_WHAT YOU SHOULD DO_
Below are records; please set down exactly the lines from the first through the one containing "Project python version is 3.11.10.".
#### RECORDS TO USE
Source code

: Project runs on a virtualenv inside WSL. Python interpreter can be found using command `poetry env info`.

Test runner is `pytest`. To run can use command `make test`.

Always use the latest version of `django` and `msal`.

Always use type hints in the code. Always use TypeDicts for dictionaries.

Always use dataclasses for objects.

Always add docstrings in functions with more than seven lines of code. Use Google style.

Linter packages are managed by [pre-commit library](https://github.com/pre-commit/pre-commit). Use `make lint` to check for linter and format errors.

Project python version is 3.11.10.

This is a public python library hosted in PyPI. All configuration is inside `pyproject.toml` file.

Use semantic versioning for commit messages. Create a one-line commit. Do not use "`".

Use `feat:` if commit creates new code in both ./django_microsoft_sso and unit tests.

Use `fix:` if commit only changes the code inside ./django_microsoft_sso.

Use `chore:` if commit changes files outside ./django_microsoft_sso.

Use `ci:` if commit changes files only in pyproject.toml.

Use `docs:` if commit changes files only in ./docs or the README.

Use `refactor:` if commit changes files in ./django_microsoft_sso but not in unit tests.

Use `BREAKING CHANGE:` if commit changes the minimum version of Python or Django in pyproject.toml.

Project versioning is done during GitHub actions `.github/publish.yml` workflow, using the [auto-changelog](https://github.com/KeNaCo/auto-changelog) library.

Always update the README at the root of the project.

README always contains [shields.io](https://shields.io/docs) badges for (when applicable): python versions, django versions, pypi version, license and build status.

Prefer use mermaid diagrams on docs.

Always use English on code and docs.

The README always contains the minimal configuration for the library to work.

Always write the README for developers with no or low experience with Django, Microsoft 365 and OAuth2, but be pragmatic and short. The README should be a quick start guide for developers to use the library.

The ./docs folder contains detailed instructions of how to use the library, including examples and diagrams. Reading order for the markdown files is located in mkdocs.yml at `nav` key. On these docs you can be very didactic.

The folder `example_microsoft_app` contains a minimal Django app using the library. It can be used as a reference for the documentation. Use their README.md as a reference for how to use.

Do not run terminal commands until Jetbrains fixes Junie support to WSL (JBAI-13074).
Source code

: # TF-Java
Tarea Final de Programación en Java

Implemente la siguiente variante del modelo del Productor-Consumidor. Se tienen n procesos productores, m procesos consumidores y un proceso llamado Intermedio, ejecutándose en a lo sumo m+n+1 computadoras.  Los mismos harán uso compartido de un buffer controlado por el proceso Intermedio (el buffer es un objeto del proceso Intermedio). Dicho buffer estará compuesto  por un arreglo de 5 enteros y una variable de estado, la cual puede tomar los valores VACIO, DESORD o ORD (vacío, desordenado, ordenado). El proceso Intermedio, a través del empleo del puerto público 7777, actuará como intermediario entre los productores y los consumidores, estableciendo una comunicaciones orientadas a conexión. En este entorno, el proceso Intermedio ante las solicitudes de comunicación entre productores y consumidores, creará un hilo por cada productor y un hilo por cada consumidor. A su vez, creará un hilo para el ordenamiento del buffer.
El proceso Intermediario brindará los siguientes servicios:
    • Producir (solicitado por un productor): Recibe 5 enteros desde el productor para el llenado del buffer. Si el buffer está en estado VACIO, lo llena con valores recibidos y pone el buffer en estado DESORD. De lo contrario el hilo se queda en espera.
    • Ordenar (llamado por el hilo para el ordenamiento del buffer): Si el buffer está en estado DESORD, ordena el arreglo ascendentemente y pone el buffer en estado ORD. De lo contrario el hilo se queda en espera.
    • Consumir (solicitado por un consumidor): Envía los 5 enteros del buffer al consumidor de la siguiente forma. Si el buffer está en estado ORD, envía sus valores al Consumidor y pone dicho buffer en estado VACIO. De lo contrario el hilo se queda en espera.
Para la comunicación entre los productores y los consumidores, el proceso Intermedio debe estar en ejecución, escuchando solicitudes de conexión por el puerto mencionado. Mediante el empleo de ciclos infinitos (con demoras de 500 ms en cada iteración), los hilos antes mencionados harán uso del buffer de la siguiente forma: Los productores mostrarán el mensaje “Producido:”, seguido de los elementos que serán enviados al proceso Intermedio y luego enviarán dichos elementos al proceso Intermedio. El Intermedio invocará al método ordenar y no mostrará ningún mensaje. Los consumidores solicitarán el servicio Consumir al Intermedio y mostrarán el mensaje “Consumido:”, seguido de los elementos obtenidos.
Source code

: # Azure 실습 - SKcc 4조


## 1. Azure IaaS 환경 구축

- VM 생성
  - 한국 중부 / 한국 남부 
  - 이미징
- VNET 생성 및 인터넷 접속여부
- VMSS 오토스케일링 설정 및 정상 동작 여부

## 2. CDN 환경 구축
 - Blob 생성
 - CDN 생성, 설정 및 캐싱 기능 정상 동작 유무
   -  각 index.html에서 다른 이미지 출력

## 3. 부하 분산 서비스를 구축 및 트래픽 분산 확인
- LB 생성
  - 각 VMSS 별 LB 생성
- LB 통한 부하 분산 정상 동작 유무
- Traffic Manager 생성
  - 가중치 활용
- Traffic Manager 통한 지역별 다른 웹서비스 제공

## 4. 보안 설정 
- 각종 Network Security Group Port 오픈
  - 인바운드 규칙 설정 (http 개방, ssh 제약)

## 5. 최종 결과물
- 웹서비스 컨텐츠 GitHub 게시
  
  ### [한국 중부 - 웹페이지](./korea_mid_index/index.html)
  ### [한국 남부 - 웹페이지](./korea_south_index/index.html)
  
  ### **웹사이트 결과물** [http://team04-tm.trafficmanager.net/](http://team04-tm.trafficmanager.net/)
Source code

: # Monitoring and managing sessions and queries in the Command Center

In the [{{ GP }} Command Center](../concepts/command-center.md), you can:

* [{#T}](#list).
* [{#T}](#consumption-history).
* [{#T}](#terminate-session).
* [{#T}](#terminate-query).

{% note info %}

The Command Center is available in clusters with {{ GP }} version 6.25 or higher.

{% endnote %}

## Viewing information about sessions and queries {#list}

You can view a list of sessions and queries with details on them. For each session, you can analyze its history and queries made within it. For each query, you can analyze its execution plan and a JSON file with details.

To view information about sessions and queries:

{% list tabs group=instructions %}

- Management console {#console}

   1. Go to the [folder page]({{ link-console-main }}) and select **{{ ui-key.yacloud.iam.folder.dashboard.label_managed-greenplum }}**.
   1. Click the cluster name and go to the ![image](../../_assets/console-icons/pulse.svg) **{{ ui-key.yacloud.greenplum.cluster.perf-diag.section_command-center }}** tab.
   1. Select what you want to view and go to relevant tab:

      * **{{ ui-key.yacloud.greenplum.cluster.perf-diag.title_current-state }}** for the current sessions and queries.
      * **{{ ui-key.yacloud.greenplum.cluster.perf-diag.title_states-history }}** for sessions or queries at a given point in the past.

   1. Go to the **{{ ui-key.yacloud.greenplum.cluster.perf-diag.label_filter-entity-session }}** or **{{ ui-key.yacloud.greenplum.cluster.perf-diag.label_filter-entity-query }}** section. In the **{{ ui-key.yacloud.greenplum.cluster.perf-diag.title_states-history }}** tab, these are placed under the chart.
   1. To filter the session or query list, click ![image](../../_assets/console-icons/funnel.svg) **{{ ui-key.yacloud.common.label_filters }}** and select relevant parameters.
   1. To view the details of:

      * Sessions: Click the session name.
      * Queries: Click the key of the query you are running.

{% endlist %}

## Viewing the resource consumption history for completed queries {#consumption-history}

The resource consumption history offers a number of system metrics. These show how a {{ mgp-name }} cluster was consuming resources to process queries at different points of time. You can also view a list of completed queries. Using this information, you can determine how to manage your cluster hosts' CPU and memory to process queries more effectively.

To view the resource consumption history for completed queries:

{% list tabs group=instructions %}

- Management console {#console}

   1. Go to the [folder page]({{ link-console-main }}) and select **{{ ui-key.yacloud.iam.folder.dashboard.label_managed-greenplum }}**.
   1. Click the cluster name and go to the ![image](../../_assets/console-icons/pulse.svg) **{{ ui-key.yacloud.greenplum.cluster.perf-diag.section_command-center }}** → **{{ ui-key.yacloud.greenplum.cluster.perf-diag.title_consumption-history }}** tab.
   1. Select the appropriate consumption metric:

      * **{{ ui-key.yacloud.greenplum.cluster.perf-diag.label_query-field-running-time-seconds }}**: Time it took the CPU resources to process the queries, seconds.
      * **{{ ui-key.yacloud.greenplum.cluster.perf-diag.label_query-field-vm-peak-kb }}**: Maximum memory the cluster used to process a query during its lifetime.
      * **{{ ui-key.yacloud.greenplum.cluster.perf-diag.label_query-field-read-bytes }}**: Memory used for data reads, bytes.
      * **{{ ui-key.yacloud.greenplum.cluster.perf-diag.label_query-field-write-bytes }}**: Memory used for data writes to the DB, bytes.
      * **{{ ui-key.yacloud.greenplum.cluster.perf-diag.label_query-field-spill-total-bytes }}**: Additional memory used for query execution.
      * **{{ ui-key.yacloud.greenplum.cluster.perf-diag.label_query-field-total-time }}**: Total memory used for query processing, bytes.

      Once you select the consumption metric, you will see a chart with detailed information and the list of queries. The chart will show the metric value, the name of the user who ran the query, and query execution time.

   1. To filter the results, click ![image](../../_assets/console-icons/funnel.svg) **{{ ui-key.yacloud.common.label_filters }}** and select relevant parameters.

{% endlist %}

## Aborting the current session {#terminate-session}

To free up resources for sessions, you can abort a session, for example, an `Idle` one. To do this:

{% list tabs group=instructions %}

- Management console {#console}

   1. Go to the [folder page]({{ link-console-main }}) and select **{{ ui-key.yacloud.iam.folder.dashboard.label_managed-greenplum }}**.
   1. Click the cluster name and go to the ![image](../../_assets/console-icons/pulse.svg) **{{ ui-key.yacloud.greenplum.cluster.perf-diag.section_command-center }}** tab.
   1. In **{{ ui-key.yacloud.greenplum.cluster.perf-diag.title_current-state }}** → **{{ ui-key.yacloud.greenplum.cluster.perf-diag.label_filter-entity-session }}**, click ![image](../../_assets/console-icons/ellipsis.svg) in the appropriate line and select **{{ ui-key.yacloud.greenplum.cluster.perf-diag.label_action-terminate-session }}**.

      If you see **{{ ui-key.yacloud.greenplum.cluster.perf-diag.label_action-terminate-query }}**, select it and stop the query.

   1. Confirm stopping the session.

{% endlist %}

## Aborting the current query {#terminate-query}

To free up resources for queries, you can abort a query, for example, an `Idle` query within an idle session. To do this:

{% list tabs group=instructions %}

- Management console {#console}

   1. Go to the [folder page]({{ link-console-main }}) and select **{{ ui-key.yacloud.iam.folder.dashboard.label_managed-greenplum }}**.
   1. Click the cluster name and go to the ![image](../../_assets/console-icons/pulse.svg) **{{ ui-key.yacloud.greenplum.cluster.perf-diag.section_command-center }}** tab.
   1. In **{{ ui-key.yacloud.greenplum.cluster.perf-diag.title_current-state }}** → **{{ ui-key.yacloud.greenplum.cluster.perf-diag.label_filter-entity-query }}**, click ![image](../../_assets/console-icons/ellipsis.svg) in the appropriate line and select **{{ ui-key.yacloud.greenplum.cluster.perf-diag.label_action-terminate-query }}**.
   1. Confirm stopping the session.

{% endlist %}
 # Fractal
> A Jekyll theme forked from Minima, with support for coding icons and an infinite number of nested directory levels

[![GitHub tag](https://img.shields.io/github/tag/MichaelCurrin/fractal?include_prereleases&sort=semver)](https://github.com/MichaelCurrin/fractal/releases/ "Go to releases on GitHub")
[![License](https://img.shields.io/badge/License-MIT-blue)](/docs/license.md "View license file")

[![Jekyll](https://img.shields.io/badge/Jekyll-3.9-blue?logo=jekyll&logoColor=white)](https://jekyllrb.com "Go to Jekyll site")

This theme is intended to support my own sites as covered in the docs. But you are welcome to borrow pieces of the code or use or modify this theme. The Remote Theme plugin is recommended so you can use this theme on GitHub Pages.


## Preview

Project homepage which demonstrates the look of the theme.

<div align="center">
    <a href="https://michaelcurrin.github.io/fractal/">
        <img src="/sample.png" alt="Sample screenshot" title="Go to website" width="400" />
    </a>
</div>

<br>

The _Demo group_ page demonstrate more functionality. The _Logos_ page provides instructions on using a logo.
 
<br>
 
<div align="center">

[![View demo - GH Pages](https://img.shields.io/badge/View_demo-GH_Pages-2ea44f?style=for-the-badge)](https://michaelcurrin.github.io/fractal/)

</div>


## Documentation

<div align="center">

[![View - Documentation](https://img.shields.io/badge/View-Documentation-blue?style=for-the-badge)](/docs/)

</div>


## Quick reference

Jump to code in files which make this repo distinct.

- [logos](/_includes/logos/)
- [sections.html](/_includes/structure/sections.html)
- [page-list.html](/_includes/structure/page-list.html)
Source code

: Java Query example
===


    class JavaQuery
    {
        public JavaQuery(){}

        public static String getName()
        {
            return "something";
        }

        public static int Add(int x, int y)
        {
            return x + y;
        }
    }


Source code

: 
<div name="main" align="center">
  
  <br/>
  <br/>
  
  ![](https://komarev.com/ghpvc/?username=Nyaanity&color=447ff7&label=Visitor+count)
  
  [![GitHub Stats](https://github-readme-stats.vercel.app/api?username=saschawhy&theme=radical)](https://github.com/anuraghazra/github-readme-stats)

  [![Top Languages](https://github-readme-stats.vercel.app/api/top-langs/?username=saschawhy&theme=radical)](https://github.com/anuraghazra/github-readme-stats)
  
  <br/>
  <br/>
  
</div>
########
_RESULT OF THE EXERCISE_
Source code

: Project runs on a virtualenv inside WSL. Python interpreter can be found using command `poetry env info`.

Test runner is `pytest`. To run can use command `make test`.

Always use the latest version of `django` and `msal`.

Always use type hints in the code. Always use TypeDicts for dictionaries.

Always use dataclasses for objects.

Always add docstrings in functions with more than seven lines of code. Use Google style.

Linter packages are managed by [pre-commit library](https://github.com/pre-commit/pre-commit). Use `make lint` to check for linter and format errors.

Project python version is 3.11.10.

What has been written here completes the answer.